We setup 2 systems for this purpose and created 2 lac sample files (1 MB appx each) summing up to 200 GB data.
Windows 2012 R2 i3 3.30 GHz (2 core 4 logical processor) with 16 GB RAM. We have applied upto 7 Regular Expressions. It's taking us 24 hours to do the job.
The same task took us 11.5 hours on a Windows 2012 R2 Standard i7 3.40 GHz system with 32 GB RAM (4 core 8 logical processor)
At this rate, to classify a realistic 1 TB data, it will take 57 to 60 hours or 120 hours on the slower system. Optimistically, it's taking 4.6 seconds to classify 1MB file or 0.216 MB/sec
I have seen an article which mentioned FSRM speeds.
'Approxiamately 40 files are classified per second when the content classifier is used to classify office 2007 documents that are under 1 MB'.

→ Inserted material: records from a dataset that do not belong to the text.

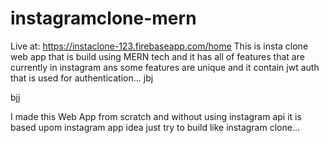 # instagramclone-mern

Live at: https://instaclone-123.firebaseapp.com/home
This is insta clone web app that is build using MERN tech and
it has all of features that are currently in instagram 
ans some features are unique and it contain jwt auth that is 
used for authentication...
jbj

bjj



I made this Web App from scratch and without using instagram api it is based upom instagram app idea
just try to build like instagram clone...
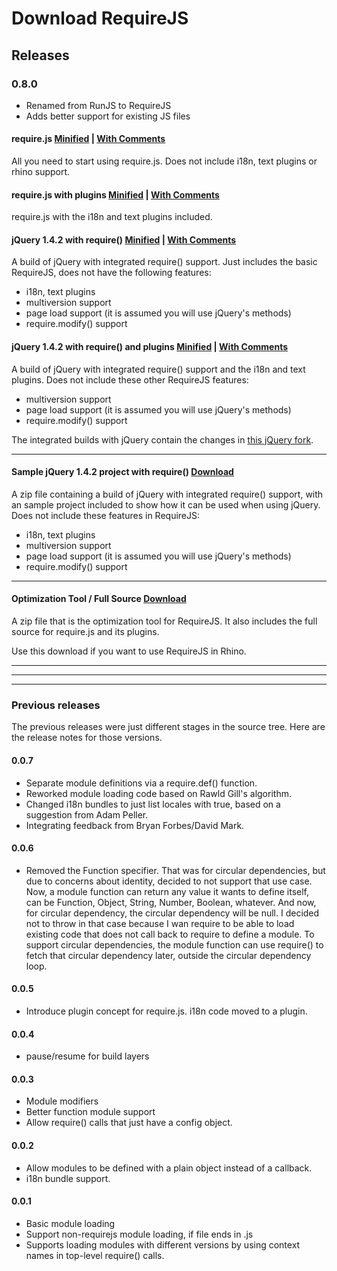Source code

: # Download RequireJS

## Releases

### 0.8.0

* Renamed from RunJS to RequireJS
* Adds better support for existing JS files

#### <a name="requirejs">require.js</a> [Minified](release/0.8.0/minified/require.js) | [With Comments](release/0.8.0/comments/require.js)

All you need to start using require.js. Does not include i18n, text plugins or rhino support. 

#### <a name="requirejsplugins">require.js with plugins</a> [Minified](release/0.8.0/minified/allplugins-require.js) | [With Comments](release/0.8.0/comments/allplugins-require.js)

require.js with the i18n and text plugins included. 

#### <a name="jqueryrequirejs">jQuery 1.4.2 with require()</a> [Minified](release/0.8.0/minified/require-jquery-1.4.2.js) | [With Comments](release/0.8.0/comments/require-jquery-1.4.2.js)

A build of jQuery with integrated require() support. Just includes the basic RequireJS, does not have the following features:

* i18n, text plugins
* multiversion support
* page load support (it is assumed you will use jQuery's methods)
* require.modify() support

#### <a name="jqueryrequirejsplugins">jQuery 1.4.2 with require() and plugins</a> [Minified](release/0.8.0/minified/requireplugins-jquery-1.4.2.js) | [With Comments](release/0.8.0/comments/requireplugins-jquery-1.4.2.js)

A build of jQuery with integrated require() support and the i18n and text plugins. Does not include these other RequireJS features:

* multiversion support
* page load support (it is assumed you will use jQuery's methods)
* require.modify() support

The integrated builds with jQuery contain the changes in [this jQuery fork](http://github.com/jrburke/jquery).

<hr>

#### <a name="samplejquery">Sample jQuery 1.4.2 project with require()</a> [Download](release/0.8.0/jquery-require-sample.zip)

A zip file containing a build of jQuery with integrated require() support, with an sample project included to show how it can be used when using jQuery. Does not include these features in RequireJS:

* i18n, text plugins
* multiversion support
* page load support (it is assumed you will use jQuery's methods)
* require.modify() support

<hr>

#### <a name="optimizationtool">Optimization Tool / Full Source</a> [Download](release/0.8.0/requirejs-0.8.0.zip)

A zip file that is the optimization tool for RequireJS. It also includes the full source for require.js and its plugins.

Use this download if you want to use RequireJS in Rhino.

<hr>
<hr>
<hr>

### Previous releases

The previous releases were just different stages in the source tree. Here are the release notes for those versions.

#### 0.0.7

* Separate module definitions via a require.def() function.
* Reworked module loading code based on Rawld Gill's algorithm.
* Changed i18n bundles to just list locales with true, based on a suggestion
  from Adam Peller.
* Integrating feedback from Bryan Forbes/David Mark.

#### 0.0.6

* Removed the Function specifier. That was for circular dependencies, but due to concerns about identity, decided to not support that use case. Now, a module function can return any value it wants to define itself, can be Function, Object, String, Number, Boolean, whatever. And now, for circular dependency, the circular dependency will be null. I decided not to throw in that case because I wan require to be able to load existing code that does not call back to require to define a module. To support circular dependencies, the module function can use require() to fetch that circular dependency later, outside the circular dependency loop.

#### 0.0.5

* Introduce plugin concept for require.js. i18n code moved to a plugin.

#### 0.0.4

* pause/resume for build layers

#### 0.0.3

* Module modifiers
* Better function module support
* Allow require() calls that just have a config object.

#### 0.0.2

* Allow modules to be defined with a plain object instead of a callback.
* i18n bundle support.

#### 0.0.1

* Basic module loading
* Support non-requirejs module loading, if file ends in .js
* Supports loading modules with different versions by using context names in
  top-level require() calls.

The article also said that it depends on the number of regexs run against the data.
This will take forever to classify our office files if we are to depend on FSRM.
Has anyone tried it on your systesms? What are the speeds you got? Is it this slow? Is there anyway to improve our performance? Does FSRM classification depend on RAM, number of cores, number of files or it's content?